[[ Supplied records open ]]

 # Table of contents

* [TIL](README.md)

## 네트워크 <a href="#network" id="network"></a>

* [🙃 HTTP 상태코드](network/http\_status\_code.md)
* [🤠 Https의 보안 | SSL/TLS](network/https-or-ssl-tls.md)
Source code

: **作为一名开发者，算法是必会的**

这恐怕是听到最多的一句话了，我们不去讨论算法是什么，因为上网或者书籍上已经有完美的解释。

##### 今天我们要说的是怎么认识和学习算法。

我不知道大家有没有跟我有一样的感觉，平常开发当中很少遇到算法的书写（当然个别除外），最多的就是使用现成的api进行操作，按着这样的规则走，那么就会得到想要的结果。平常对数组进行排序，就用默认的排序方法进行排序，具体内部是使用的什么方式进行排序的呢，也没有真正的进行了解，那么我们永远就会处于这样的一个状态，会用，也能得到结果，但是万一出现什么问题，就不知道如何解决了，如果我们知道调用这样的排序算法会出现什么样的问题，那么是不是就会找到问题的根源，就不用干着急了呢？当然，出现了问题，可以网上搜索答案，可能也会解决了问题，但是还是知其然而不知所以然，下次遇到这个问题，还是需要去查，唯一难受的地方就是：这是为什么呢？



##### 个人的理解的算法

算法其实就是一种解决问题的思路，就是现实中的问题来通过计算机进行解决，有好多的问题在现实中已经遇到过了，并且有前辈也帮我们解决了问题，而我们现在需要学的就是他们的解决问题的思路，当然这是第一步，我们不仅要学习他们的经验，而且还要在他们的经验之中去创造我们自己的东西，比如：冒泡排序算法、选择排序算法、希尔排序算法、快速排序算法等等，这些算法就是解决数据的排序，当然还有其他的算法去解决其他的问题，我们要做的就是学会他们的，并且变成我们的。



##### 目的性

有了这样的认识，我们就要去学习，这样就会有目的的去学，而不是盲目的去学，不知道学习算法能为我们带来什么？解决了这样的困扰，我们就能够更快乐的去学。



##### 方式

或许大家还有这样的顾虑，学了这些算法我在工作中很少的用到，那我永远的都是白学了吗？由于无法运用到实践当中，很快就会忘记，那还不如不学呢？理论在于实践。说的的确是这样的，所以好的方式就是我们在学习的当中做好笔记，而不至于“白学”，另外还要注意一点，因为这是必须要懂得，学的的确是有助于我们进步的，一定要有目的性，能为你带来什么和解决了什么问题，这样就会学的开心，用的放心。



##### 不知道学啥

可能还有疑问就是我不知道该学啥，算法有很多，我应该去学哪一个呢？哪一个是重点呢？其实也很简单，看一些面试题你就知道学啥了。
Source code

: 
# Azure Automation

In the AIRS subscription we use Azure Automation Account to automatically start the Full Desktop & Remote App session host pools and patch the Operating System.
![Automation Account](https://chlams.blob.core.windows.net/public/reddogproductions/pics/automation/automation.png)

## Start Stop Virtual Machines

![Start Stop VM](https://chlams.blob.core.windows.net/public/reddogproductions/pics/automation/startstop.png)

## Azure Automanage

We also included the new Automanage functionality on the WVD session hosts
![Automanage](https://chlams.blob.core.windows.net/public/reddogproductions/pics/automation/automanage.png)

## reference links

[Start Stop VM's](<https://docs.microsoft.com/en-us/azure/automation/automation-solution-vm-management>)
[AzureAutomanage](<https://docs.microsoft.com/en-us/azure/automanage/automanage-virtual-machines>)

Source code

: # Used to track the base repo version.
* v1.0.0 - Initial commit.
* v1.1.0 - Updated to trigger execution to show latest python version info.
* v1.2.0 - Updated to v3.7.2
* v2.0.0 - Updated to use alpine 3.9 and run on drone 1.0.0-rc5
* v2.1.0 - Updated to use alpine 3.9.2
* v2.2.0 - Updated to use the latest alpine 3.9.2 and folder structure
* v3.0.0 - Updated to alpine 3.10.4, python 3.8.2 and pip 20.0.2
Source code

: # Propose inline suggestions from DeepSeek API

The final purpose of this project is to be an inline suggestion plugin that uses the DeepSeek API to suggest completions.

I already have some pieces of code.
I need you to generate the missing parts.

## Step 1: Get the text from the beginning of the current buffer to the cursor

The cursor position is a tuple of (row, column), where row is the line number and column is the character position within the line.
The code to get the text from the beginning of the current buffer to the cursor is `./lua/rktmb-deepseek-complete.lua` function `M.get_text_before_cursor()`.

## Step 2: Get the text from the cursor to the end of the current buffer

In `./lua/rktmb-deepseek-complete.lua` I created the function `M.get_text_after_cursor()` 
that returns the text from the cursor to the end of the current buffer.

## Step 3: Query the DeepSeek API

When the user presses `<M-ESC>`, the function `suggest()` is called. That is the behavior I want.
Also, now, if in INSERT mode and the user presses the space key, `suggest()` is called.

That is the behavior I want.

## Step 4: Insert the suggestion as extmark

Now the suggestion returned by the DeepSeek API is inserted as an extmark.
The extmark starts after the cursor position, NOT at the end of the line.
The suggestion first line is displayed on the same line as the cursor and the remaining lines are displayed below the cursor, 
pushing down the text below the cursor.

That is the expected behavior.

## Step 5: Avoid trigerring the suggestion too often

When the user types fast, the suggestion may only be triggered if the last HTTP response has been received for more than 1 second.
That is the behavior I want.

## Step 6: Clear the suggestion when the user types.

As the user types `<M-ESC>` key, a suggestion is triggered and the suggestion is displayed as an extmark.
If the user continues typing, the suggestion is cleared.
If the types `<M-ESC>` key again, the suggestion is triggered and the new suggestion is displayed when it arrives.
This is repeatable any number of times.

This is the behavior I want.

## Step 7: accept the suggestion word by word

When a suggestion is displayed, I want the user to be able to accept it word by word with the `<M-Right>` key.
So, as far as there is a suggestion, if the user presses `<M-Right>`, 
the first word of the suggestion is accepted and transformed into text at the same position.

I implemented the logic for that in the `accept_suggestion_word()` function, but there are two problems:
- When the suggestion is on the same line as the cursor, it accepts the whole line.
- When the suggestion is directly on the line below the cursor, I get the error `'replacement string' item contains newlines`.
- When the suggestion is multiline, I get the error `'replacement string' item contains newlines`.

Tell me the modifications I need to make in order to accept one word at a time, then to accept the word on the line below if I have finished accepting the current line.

[[ Supplied records closed ]]

→ Exercise
Count lines above containing "windows" and report only the total.

→ Answer to the exercise
3